Popović J, Mitić R, Sabo A, Mikov M, Jakovljević V, Daković-Svajcer K
Faculty of Medicine, Pharmacology Department, Novi Sad, Serbia.
Eur J Drug Metab Pharmacokinet. 2006 Apr-Jun;31(2):87-96. doi: 10.1007/BF03191124.

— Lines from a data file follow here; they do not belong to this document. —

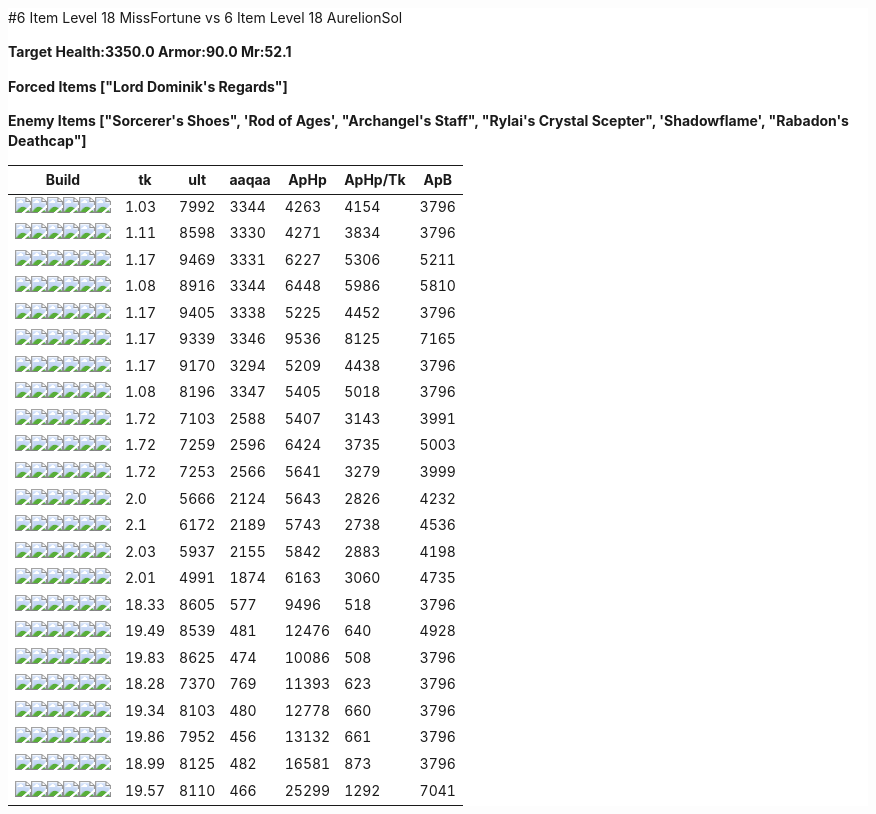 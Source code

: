 

























#6 Item Level 18 MissFortune vs 6 Item Level 18 AurelionSol

**Target Health:3350.0 Armor:90.0 Mr:52.1**


**Forced Items ["Lord Dominik's Regards"]**


**Enemy Items ["Sorcerer's Shoes", 'Rod of Ages', "Archangel's Staff", "Rylai's Crystal Scepter", 'Shadowflame', "Rabadon's Deathcap"]**




Build | tk | ult | aaqaa |ApHp | ApHp/Tk | ApB
-|-|-|-|-|-|-
![](/item/3036.png)![](/item/3072.png)![](/item/6696.png)![](/item/3031.png)![](/item/3087.png)![](/item/3094.png)|1.03|7992|3344|4263|4154|3796
![](/item/3036.png)![](/item/3072.png)![](/item/6696.png)![](/item/3031.png)![](/item/3094.png)![](/item/6695.png)|1.11|8598|3330|4271|3834|3796
![](/item/3072.png)![](/item/3036.png)![](/item/3074.png)![](/item/3139.png)![](/item/3508.png)![](/item/3142.png)|1.17|9469|3331|6227|5306|5211
![](/item/3087.png)![](/item/3142.png)![](/item/3072.png)![](/item/3036.png)![](/item/3139.png)![](/item/3814.png)|1.08|8916|3344|6448|5986|5810
![](/item/3026.png)![](/item/6695.png)![](/item/3142.png)![](/item/3036.png)![](/item/3072.png)![](/item/3508.png)|1.17|9405|3338|5225|4452|3796
![](/item/3072.png)![](/item/6696.png)![](/item/3142.png)![](/item/3026.png)![](/item/3036.png)![](/item/3156.png)|1.17|9339|3346|9536|8125|7165
![](/item/3072.png)![](/item/6696.png)![](/item/3142.png)![](/item/3026.png)![](/item/3036.png)![](/item/6333.png)|1.17|9170|3294|5209|4438|3796
![](/item/3026.png)![](/item/6333.png)![](/item/3036.png)![](/item/3072.png)![](/item/3153.png)![](/item/3142.png)|1.08|8196|3347|5405|5018|3796
![](/item/3026.png)![](/item/6333.png)![](/item/3036.png)![](/item/3072.png)![](/item/3508.png)![](/item/6692.png)|1.72|7103|2588|5407|3143|3991
![](/item/3748.png)![](/item/3026.png)![](/item/3036.png)![](/item/3072.png)![](/item/3142.png)![](/item/3181.png)|1.72|7259|2596|6424|3735|5003
![](/item/3026.png)![](/item/6333.png)![](/item/3036.png)![](/item/3072.png)![](/item/3074.png)![](/item/6692.png)|1.72|7253|2566|5641|3279|3999
![](/item/3026.png)![](/item/6333.png)![](/item/3036.png)![](/item/3046.png)![](/item/3072.png)![](/item/3814.png)|2.0|5666|2124|5643|2826|4232
![](/item/3026.png)![](/item/6333.png)![](/item/3036.png)![](/item/3074.png)![](/item/3181.png)![](/item/6692.png)|2.1|6172|2189|5743|2738|4536
![](/item/3026.png)![](/item/6333.png)![](/item/3036.png)![](/item/3072.png)![](/item/3074.png)![](/item/6631.png)|2.03|5937|2155|5842|2883|4198
![](/item/3026.png)![](/item/6333.png)![](/item/3036.png)![](/item/3071.png)![](/item/3072.png)![](/item/3078.png)|2.01|4991|1874|6163|3060|4735
![](/item/3072.png)![](/item/3036.png)![](/item/3087.png)![](/item/3508.png)![](/item/6676.png)![](/item/6691.png)|18.33|8605|577|9496|518|3796
![](/item/3072.png)![](/item/3036.png)![](/item/3091.png)![](/item/3179.png)![](/item/6676.png)![](/item/6691.png)|19.49|8539|481|12476|640|4928
![](/item/3046.png)![](/item/3036.png)![](/item/3072.png)![](/item/6676.png)![](/item/6695.png)![](/item/6691.png)|19.83|8625|474|10086|508|3796
![](/item/3072.png)![](/item/3036.png)![](/item/3074.png)![](/item/3094.png)![](/item/3095.png)![](/item/6691.png)|18.28|7370|769|11393|623|3796
![](/item/3072.png)![](/item/3153.png)![](/item/6691.png)![](/item/3036.png)![](/item/3004.png)![](/item/6696.png)|19.34|8103|480|12778|660|3796
![](/item/3072.png)![](/item/3153.png)![](/item/6691.png)![](/item/3036.png)![](/item/6676.png)![](/item/6333.png)|19.86|7952|456|13132|661|3796
![](/item/3072.png)![](/item/3153.png)![](/item/6691.png)![](/item/3036.png)![](/item/3074.png)![](/item/6696.png)|18.99|8125|482|16581|873|3796
![](/item/3072.png)![](/item/3153.png)![](/item/6691.png)![](/item/3036.png)![](/item/6676.png)![](/item/3156.png)|19.57|8110|466|25299|1292|7041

The pharmacokinetics of a new verapamil retard tablet formulation have been investigated in a randomized cross-over bioequivalence study on 12 healthy subjects. The drug was given orally at a single new or standard retard tablet dose of 240mg and at a single intravenous dose of 5mg. Plasma verapamil concentrations were determined by HPLC. New retard tablets produced peak plasma verapamil concentrations of 81.34+/-5.69microg/l, time to peak plasma concentrations of 4.91+/-0.89h and an AUC (0-24h) of 1291+/-103.4h x microg/l, with a terminal phase half-life of 55.1+/-14.9h. After intravenous administration verapamil exhibited biphasic elimination kinetics with a terminal plasma half-life of 2.36+/-0.42h and systemic clearance of 34.32+/-5.81 l/h. Bioavailability of the new peroral retard formulation ranged from 19.49+/-4.41% to 67.69+/-11.70%. Absorption rates and amounts were evaluated by means of the spline-convolutional method. Input rates for the new verapamil retard formulation ranged from 0.77+/-0.20mg/h to 5.57+/-1.58mg/h. The cumulative amount of verapamil input was 39.17+/-9.71% for the new retard tablets. All pharmacokinetic parameters for the new verapamil retard tablet formulation, were in reasonable agreement with the data obtained on already registered verapamil retard formulations, indicating their bioequivalence.
在一项针对12名健康受试者的随机交叉生物等效性研究中,对一种新的维拉帕米缓释片制剂的药代动力学进行了研究。以240mg的单一新缓释片或标准缓释片剂量以及5mg的单一静脉剂量口服给药。通过高效液相色谱法测定血浆维拉帕米浓度。新的缓释片产生的血浆维拉帕米峰值浓度为81.34±5.69μg/l,达血浆峰值浓度的时间为4.91±0.89小时,AUC(0 - 24小时)为1291±103.4小时×μg/l,终末相半衰期为55.1±14.9小时。静脉给药后,维拉帕米呈现双相消除动力学,终末血浆半衰期为2.36±0.42小时,全身清除率为34.32±5.81 l/h。新的口服缓释制剂的生物利用度范围为19.49±4.41%至67.69±11.70%。通过样条卷积法评估吸收速率和吸收量。新的维拉帕米缓释制剂的输入速率范围为0.77±0.20mg/h至5.57±1.58mg/h。新缓释片的维拉帕米累计输入量为39.17±9.71%。新的维拉帕米缓释片制剂的所有药代动力学参数与已注册的维拉帕米缓释制剂所获得的数据合理一致,表明它们具有生物等效性。